My friend William Brown (iamwilliambrown.com) does a regular series on disConnect to Connect called “One Word Conversations,” in which he spends 45 minutes talking with a friend or colleague about—as you might imagine—one word. Check out the lineup below for a sampling. When I got the word “discover,” my brain leaped into action. Yes!
I had a great time talking with William in this casual, loosely structured conversation. I thought I’d post the video here for easy reference.
During the show I referenced a few concepts and mentioned a few articles that might be useful here in this writing context.
One of my first thoughts on hearing the word “discover” was discovery drafts, those first drafts needed to figure out what you are really trying to say. The idea of emergent vs. self-contained writing is one of my favorite concepts to share. When newer writers understand it, they are relieved the 1) they don’t need to know everything right away and 2) they aren’t doing it “wrong.”

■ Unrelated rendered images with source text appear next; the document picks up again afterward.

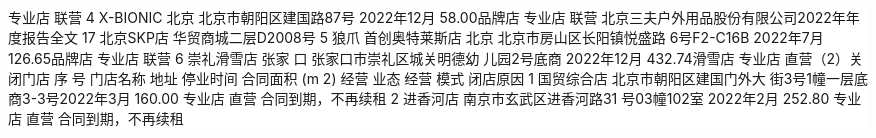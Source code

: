 专业店
联营
4
X-BIONIC
北京
北京市朝阳区建国路87号
2022年12月
58.00品牌店
专业店
联营
北京三夫户外用品股份有限公司2022年年度报告全文
17
北京SKP店
华贸商城二层D2008号
5
狼爪
首创奥特莱斯店
北京
北京市房山区长阳镇悦盛路
6号F2-C16B
2022年7月
126.65品牌店
专业店
联营
6
崇礼滑雪店
张家
口
张家口市崇礼区城关明德幼
儿园2号底商
2022年12月
432.74滑雪店
专业店
直营（2）关闭门店
序
号
门店名称
地址
停业时间
合同面积
(m
2)
经营
业态
经营
模式
闭店原因
1
国贸综合店
北京市朝阳区建国门外大
街3号1幢一层底商3-3号2022年3月
160.00
专业店
直营
合同到期，不再续租
2
进香河店
南京市玄武区进香河路31
号03幢102室
2022年2月
252.80
专业店
直营
合同到期，不再续租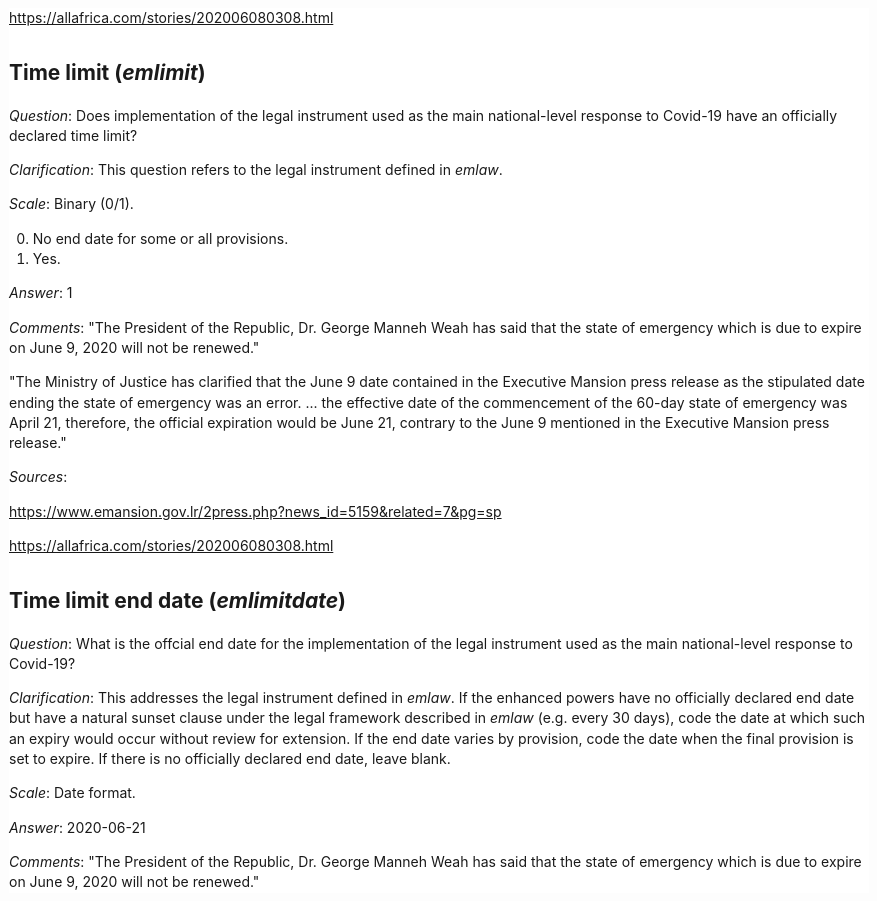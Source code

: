 https://allafrica.com/stories/202006080308.html





## Time limit (*emlimit*) 

*Question*: Does implementation of the legal instrument used as the main national-level response to Covid-19 have an officially declared time limit? 

*Clarification*: This question refers to the legal instrument defined in *emlaw*. 

*Scale*: Binary (0/1). 

 0. No end date for some or all provisions. 
 1. Yes. 

*Answer*: 1 

*Comments*:
 "The President of the 
Republic, Dr. George Manneh Weah has said that the state of emergency which is due to expire on June 9, 2020 will not be renewed."

"The Ministry of Justice has clarified that the June 9 date contained in the Executive Mansion press release as the stipulated date ending the state of emergency was an error. ... the effective date of the commencement of the 60-day state of emergency was April 21, therefore, the official expiration would be June 21, contrary to the June 9 mentioned in the Executive Mansion press release." 

*Sources*:
 

https://www.emansion.gov.lr/2press.php?news_id=5159&related=7&pg=sp

https://allafrica.com/stories/202006080308.html





## Time limit end date (*emlimitdate*) 

*Question*: What is the offcial end date for the implementation of the legal instrument used as the main national-level response to Covid-19? 

*Clarification*: This addresses the legal instrument defined in *emlaw*.  If the enhanced powers have no officially declared end date but have a natural sunset clause under the legal framework described in *emlaw* (e.g. every 30 days), code the date at which such an expiry would occur without review for extension. If the end date varies by provision, code the date when the final provision is set to expire. If there is no officially declared end date, leave blank. 

*Scale*: Date format. 

*Answer*: 2020-06-21 

*Comments*:
 "The President of the 
Republic, Dr. George Manneh Weah has said that the state of emergency which is due to expire on June 9, 2020 will not be renewed."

Letting discovery impede progress
Ah, some of us (like William and me) love to go off wandering and see what we can find. So when is it discovery and when is it procrastination, avoidance, etc.? There is a point when all the lovely things you’ve discovered need to be integrated and applied. More on love of learning.
Shying away from discovery
William raised an interesting point: sometimes he doesn’t want to discover the unknown, especially in a personal setting, because it might be “bad.” Or scary. Like squirmy bugs under a rock. I get that same feeling sometimes.
And yet I know the things we shy away from are often the things that need to be poked and prodded. We might need to regain perspective; we might need to heal. The ugliness makes us uncomfortable—but it won’t really hurt us to sit with that discomfort. And usually we feel better once we’ve gone there and come out the other side.
Going to those scary places is one way to give your writing emotional energy.
Discovering your voice
One of the audience members asked about how you discover your own voice. Two big things: 1) shut out other voices so you can hear your own; 2) practice. Here are more tips on discovering your voice.
And here’s an article about lessons from Stephen King, who famously said words to the effect of “write with the door closed, revise with the door open.”
Having something to say
Another audience member asked what I tell someone who thinks everything has already been said.
First, we all have something to say—it may not be brand spankin’ new, but we can make it fresh by bring our own perspective and experience to it.
Second, someone out there needs the message you have at the right time and in the right form. If you don’t put your message out there, someone is missing out on what they need. For some subtle inspiration on finding your message, try this birthday reflection.
On curiosity and fun
William and I started off talking about play and discovery but spent most of our time on somewhat more serious topics. So I just want to end here with an encouragement to explore with curiosity and intention and playfulness. Have some fun. Reclaim some childlike awe at all the paths and possibilities in this world—and see what you discover.